问题

I am looking for an optimal method to calculate sum of all packed 32-bit integers in a __m256i or __m512i. To calculate sum of n elements, I ofter use log2(n) vpaddd and vpermd function, then extract the final result. Howerver, it is not the best option I think.

Edit: best/optimal in term of speed/cycle reduction.

回答1:

(Related: if you're looking for the non-existant _mm512_reduce_add_epu8, see Summing 8-bit integers in __m512i with AVX intrinsics; vpsadbw as an hsum within qwords is much more efficient than shuffling.)

There is a int _mm512_reduce_add_epi32(__m512i) inline function in immintrin.h. You might as well use it. (It compiles to shuffle and add instructions, but more efficient ones than vpermd, like I describe below.) AVX512 didn't introduce any new hardware support for horizontal sums, just this new helper function. It's still something to avoid whenever possible.

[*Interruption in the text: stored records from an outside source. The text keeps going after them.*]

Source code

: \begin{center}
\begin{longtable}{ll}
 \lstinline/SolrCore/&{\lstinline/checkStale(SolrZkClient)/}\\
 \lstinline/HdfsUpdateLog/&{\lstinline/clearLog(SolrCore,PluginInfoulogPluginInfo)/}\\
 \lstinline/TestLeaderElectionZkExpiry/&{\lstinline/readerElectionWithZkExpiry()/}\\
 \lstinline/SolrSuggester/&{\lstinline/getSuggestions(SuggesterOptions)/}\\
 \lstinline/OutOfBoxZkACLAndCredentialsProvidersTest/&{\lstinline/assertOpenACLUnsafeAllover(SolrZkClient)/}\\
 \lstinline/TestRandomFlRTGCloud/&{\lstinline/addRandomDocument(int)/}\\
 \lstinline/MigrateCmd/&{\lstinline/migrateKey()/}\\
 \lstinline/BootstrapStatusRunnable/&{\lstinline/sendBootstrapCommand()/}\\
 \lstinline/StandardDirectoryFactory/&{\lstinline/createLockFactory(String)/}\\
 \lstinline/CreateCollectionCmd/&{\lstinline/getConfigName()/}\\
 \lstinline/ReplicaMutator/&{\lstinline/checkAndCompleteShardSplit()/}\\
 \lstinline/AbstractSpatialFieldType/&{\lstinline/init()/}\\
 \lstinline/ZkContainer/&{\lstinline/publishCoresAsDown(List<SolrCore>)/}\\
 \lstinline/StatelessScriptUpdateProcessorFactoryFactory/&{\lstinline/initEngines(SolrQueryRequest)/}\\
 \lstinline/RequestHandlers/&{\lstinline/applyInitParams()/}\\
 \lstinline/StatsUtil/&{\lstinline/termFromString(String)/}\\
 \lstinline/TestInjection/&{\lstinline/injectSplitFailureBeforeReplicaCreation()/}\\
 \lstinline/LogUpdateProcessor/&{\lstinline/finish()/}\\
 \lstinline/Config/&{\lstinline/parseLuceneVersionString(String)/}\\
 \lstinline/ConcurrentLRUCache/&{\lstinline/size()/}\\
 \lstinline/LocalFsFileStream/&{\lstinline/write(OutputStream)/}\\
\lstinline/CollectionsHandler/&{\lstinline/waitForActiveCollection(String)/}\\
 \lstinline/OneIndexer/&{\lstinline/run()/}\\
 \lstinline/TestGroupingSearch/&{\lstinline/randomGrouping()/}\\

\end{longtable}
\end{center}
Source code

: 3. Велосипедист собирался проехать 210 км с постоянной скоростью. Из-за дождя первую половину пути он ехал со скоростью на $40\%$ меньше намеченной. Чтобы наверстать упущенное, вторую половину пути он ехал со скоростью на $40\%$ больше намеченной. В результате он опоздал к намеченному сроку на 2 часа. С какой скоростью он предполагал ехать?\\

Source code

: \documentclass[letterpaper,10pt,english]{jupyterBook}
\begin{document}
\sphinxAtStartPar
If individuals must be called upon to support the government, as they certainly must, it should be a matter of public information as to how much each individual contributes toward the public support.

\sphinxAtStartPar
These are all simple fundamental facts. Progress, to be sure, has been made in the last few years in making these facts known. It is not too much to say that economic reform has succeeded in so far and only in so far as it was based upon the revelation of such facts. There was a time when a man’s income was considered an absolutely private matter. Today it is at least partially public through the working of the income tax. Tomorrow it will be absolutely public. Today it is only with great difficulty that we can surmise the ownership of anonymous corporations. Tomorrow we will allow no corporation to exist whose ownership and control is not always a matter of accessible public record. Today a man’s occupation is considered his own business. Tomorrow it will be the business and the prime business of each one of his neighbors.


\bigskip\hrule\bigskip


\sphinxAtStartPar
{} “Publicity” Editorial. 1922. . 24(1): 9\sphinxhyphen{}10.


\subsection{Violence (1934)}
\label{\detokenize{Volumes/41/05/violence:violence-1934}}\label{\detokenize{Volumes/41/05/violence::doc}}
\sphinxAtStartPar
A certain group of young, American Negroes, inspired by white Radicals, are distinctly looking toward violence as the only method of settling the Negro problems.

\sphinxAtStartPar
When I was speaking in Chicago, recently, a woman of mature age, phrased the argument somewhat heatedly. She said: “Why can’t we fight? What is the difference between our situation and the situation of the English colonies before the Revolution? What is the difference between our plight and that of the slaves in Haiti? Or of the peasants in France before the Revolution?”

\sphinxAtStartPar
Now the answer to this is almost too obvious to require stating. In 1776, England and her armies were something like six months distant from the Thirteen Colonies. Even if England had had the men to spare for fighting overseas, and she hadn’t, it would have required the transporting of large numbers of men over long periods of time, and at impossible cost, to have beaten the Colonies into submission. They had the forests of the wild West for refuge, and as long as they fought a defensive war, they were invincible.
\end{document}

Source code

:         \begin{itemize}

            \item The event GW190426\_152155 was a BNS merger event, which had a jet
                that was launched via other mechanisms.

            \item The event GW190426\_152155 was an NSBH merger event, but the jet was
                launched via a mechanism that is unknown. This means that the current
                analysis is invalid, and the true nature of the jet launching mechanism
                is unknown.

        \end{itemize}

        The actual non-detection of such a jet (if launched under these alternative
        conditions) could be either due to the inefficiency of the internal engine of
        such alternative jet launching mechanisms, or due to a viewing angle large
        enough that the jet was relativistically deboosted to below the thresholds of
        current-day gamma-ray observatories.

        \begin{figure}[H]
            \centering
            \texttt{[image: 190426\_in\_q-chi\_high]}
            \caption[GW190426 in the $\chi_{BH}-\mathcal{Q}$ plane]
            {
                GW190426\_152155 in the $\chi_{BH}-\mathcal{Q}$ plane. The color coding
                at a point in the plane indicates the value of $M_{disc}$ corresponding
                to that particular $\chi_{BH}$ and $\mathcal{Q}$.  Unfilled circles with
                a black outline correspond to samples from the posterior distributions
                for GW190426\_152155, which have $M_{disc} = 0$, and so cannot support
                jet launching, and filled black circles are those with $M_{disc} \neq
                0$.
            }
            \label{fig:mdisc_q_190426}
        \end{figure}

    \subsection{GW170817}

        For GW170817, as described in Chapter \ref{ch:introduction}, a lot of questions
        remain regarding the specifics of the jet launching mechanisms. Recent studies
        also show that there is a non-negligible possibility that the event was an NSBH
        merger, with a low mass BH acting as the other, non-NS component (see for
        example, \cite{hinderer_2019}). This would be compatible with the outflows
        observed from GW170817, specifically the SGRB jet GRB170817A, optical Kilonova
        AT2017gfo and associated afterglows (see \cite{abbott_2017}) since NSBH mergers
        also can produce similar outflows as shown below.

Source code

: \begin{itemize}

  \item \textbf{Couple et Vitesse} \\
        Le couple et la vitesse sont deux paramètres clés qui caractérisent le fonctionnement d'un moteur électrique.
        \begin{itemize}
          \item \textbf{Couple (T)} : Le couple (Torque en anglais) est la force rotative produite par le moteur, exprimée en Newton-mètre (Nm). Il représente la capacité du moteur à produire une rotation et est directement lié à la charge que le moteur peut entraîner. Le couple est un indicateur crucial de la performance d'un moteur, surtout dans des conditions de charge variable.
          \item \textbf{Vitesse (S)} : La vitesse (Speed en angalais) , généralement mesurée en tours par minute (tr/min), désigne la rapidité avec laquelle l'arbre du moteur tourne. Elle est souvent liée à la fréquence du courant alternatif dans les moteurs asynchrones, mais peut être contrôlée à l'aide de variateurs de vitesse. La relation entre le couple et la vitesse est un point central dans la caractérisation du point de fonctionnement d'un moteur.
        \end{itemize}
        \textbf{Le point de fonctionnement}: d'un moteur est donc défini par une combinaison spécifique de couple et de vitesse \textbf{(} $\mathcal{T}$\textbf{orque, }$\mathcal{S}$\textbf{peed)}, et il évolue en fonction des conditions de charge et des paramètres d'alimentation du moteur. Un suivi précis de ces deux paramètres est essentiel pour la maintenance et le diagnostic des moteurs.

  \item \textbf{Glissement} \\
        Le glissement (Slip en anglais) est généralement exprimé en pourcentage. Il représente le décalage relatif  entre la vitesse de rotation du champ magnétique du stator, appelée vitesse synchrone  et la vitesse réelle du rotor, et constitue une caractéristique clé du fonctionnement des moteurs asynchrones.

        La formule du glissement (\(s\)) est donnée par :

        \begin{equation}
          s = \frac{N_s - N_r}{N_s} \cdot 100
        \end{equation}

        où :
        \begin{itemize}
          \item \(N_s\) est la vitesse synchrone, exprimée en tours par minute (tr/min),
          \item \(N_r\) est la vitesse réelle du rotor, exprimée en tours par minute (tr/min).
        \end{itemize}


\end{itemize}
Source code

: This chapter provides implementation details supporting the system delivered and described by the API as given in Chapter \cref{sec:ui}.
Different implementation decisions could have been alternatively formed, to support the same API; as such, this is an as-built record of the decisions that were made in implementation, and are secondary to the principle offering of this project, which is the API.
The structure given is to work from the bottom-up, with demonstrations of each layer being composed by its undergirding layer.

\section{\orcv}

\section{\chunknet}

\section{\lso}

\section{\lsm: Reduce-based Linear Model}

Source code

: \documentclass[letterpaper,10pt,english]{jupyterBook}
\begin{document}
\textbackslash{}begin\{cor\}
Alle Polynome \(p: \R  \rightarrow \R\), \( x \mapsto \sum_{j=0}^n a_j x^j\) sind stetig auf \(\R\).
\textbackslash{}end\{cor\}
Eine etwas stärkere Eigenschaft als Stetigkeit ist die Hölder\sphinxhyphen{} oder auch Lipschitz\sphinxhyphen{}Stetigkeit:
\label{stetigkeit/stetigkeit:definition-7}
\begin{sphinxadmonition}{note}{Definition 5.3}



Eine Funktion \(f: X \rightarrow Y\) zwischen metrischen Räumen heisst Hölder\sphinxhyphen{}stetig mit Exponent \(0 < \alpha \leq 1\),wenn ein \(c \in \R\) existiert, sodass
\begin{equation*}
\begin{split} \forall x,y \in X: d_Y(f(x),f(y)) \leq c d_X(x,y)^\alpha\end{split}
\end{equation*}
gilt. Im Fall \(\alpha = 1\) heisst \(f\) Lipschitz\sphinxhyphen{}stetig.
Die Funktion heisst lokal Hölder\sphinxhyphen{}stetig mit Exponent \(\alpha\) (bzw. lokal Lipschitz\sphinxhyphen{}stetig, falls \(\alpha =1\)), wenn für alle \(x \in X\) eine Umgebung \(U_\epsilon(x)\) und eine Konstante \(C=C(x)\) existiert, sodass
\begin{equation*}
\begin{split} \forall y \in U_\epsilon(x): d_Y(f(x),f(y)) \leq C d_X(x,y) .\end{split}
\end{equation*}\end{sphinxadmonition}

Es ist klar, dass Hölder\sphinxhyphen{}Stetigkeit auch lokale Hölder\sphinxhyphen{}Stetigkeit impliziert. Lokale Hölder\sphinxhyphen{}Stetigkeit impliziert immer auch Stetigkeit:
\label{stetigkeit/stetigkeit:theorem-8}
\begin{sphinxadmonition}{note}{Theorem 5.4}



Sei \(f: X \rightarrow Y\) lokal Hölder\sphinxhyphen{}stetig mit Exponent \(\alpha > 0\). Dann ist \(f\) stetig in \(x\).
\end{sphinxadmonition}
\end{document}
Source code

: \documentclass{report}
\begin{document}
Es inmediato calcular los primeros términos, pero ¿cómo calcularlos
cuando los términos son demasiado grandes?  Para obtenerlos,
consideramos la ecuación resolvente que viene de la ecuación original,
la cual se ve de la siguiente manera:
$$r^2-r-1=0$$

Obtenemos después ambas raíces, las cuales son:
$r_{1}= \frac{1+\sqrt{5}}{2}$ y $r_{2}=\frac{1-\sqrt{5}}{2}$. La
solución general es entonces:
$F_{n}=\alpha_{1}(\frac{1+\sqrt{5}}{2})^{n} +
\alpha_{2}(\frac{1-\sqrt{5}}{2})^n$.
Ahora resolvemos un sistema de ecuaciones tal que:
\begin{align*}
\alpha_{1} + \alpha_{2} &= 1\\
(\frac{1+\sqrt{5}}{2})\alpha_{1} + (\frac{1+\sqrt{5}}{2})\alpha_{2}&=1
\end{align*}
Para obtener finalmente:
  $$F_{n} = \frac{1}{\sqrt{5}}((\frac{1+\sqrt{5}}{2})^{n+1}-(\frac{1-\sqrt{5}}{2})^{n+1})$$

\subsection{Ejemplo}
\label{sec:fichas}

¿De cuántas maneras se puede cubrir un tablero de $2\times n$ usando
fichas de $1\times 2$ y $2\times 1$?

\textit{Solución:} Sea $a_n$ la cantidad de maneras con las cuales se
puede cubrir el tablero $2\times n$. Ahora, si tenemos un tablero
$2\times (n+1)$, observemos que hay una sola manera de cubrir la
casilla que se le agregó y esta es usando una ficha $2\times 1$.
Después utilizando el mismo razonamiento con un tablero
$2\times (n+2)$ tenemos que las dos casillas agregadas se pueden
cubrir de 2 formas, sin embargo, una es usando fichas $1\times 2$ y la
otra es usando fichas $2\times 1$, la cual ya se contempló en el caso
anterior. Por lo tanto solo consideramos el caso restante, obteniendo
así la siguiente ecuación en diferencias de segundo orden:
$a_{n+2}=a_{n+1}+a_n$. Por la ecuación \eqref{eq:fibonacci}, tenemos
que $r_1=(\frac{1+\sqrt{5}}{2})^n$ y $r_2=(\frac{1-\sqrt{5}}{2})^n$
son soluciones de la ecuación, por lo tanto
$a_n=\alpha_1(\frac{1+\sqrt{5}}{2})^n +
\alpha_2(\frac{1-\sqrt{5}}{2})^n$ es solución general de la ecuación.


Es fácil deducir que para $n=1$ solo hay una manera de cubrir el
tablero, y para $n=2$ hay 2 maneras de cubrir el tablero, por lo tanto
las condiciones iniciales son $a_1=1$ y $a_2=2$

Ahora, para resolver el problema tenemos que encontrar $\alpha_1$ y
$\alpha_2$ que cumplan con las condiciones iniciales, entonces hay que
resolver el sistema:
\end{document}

GCC 9.2 -O3 -march=skylake-avx512 compiles a wrapper that calls it as follows:

        vextracti64x4   ymm1, zmm0, 0x1
        vpaddd  ymm1, ymm1, ymm0
        vextracti64x2   xmm0, ymm1, 0x1   # silly compiler, vextracti128 would be shorter
        vpaddd  xmm1, xmm0, xmm1
        vpshufd xmm0, xmm1, 78
        vpaddd  xmm0, xmm0, xmm1

        vmovd   edx, xmm0
        vpextrd eax, xmm0, 1              # 2x xmm->integer to feed scalar add.
        add     eax, edx
        ret

Extracting twice to feed scalar add is questionable; it needs uops for p0 and p5 so it's equivalent to a regular shuffle + a movd.

Clang doesn't do that; it does one more step of shuffle / SIMD add to reduce down to a single scalar for vmovd. See below for perf analysis of the two.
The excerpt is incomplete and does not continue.